La serie si apre con l’arresto di Mario Chiesa, l’evento “scintilla” che dà il via all’inchiesta Mani Pulite. In questo clima di terremoto politico e sociale, le vite di sei personaggi si incrociano in una Milano grigia e frenetica, simbolo del potere che vacilla.
L’inchiesta e la vendetta
Il cuore del racconto segue il pool di magistrati guidato da Antonio Di Pietro. In prima linea c’è Luca Pastore, un giovane poliziotto mosso da un desiderio di vendetta personale: vuole incastrare l’imprenditore della sanità Michele Mainaghi, colpevole di avergli venduto sangue infetto. Al suo fianco lavora Rocco Venturi, un agente ambiguo che nasconde segreti pericolosi e una doppia vita.

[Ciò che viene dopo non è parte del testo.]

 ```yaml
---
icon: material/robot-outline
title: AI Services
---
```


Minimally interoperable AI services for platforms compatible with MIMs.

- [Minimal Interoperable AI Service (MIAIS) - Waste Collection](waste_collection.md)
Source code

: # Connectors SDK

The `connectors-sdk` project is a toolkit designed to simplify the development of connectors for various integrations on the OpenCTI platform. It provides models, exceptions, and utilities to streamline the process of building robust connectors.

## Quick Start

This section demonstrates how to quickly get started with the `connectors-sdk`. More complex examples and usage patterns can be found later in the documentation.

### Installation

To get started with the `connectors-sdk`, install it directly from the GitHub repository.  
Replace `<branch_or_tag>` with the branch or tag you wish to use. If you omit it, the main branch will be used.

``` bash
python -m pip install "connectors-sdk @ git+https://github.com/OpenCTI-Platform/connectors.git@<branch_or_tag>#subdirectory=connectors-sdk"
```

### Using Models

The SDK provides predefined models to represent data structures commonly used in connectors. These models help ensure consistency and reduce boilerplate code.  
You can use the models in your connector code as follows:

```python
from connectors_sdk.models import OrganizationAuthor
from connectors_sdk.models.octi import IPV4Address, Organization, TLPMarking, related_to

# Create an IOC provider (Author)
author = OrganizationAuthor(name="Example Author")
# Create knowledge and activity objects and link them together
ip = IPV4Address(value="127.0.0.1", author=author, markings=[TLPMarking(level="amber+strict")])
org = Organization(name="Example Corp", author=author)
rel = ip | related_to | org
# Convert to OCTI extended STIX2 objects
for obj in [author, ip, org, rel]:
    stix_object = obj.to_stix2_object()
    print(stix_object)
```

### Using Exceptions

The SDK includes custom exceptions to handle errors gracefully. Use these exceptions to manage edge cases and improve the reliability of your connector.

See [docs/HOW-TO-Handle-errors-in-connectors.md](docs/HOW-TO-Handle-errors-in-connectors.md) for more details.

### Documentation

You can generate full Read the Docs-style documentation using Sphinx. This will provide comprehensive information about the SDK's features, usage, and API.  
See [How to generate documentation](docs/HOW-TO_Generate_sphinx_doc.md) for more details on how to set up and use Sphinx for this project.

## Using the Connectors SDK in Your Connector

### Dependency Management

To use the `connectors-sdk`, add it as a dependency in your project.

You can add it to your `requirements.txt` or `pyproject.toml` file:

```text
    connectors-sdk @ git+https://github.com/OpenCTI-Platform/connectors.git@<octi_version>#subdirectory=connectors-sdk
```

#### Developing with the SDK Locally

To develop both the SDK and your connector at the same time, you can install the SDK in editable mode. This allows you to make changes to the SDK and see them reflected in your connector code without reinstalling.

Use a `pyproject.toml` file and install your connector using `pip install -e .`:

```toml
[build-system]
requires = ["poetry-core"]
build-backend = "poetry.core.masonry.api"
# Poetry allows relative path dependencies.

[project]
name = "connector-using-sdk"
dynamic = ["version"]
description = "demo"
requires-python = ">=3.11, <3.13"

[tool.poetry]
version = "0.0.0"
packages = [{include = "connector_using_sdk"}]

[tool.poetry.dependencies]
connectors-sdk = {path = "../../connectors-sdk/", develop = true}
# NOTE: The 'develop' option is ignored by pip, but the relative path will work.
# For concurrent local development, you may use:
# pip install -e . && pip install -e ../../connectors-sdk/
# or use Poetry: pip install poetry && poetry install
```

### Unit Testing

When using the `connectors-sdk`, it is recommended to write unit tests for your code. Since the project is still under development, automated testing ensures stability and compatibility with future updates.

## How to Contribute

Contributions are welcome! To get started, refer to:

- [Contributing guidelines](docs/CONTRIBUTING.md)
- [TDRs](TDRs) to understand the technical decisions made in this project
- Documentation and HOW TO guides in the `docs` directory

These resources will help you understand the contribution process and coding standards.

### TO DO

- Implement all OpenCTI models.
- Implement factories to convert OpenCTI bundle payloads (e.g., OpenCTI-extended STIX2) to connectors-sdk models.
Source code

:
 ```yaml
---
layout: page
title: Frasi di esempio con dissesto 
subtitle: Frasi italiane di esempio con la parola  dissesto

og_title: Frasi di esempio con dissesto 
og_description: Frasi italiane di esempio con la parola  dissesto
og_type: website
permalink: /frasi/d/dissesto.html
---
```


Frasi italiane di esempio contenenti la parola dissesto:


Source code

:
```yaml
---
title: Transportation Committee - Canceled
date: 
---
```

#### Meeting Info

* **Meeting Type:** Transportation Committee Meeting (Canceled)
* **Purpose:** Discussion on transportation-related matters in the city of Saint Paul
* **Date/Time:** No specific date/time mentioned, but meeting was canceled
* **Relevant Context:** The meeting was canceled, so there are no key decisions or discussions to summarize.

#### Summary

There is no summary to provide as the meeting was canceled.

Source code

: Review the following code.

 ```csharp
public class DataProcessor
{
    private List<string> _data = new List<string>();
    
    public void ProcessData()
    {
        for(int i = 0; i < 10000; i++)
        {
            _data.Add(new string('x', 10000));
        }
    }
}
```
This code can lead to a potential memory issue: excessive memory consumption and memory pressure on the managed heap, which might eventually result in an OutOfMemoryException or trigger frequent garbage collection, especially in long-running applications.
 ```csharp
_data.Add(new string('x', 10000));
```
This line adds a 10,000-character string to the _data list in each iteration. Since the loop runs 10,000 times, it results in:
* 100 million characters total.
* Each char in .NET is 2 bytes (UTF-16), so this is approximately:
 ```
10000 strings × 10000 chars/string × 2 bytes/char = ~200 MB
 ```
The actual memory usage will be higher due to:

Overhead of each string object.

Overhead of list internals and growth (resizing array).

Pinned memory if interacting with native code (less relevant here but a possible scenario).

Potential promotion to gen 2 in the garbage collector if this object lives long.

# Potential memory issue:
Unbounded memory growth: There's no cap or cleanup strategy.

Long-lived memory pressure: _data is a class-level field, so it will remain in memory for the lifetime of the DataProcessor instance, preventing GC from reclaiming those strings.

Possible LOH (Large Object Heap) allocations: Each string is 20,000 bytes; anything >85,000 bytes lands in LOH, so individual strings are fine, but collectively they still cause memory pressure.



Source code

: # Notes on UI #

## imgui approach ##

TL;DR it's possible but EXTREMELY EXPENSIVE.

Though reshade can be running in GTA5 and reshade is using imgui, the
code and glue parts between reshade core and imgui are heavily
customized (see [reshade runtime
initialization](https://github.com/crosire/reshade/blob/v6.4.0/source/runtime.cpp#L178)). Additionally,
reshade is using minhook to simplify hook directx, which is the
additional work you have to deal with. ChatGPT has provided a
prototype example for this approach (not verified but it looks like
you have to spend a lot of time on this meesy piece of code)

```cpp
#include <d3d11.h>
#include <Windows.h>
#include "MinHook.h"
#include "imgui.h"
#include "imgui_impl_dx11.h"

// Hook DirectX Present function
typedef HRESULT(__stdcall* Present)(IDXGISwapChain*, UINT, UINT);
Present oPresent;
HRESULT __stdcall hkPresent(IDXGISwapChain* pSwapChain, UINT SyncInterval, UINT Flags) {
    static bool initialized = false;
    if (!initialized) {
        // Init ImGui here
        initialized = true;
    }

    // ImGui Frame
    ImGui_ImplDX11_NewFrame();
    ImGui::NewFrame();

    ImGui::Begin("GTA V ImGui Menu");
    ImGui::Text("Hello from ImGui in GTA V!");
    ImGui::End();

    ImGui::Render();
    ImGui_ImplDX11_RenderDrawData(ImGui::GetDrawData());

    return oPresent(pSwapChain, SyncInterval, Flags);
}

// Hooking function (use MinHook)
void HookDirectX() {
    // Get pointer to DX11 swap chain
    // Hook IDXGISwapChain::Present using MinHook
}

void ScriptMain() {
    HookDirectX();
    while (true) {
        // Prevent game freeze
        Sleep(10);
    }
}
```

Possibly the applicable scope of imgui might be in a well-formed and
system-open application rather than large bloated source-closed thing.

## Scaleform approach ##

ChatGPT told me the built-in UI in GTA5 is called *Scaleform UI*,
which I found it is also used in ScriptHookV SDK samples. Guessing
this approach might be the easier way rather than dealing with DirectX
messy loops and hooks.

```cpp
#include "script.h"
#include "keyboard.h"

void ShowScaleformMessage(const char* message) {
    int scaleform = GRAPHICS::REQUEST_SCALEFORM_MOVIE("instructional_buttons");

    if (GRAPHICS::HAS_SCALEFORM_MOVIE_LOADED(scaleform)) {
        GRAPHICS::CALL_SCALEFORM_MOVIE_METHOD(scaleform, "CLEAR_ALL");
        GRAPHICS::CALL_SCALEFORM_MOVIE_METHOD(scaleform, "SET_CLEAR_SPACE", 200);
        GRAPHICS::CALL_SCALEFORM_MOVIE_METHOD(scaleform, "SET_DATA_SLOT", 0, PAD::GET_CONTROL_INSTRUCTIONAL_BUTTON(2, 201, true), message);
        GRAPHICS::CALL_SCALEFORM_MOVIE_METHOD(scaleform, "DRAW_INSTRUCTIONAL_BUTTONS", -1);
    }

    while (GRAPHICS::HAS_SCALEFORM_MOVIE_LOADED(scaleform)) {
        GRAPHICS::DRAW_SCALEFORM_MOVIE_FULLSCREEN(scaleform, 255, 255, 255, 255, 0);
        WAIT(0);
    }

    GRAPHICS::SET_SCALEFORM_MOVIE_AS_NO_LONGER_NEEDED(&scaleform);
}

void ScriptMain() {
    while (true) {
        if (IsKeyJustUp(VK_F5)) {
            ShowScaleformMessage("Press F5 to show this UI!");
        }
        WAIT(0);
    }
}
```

Il potere e la nuova comunicazione
Parallelamente, seguiamo l’ascesa di Leonardo Notte, un esperto di marketing di Publitalia ’80 dal passato oscuro. Notte intuisce prima di tutti che il vuoto lasciato dai vecchi partiti (DC e PSI) deve essere colmato da una nuova forza politica comunicativamente moderna. È lui il “dietro le quinte” che studia il futuro dell’Italia mentre il vecchio sistema crolla sotto i colpi dei mandati di cattura.
Le vittime del sistema
Il crollo del potere travolge anche le famiglie. Bibi Mainaghi, la “pecora nera” della famiglia, si ritrova improvvisamente a gestire l’impero del padre dopo il suo tragico suicidio. Da ragazza ribelle, deve trasformarsi in una cinica donna d’affari per sopravvivere ai debiti e alle inchieste.
L’ascesa dei nuovi volti
Il malcontento popolare viene incarnato da Pietro Bosco, un reduce della Guerra del Golfo dal carattere ruvido. Quasi per caso, si ritrova a essere il volto della neonata Lega Nord, approdando in Parlamento dove scoprirà quanto sia sporco il gioco del potere. A lui si lega Veronica Castello, una showgirl disposta a tutto pur di sfondare in televisione. La sua è una lotta disperata per il successo, che la porterà a passare da un letto all’altro, diventando il simbolo di una televisione che sta cambiando faccia e valori.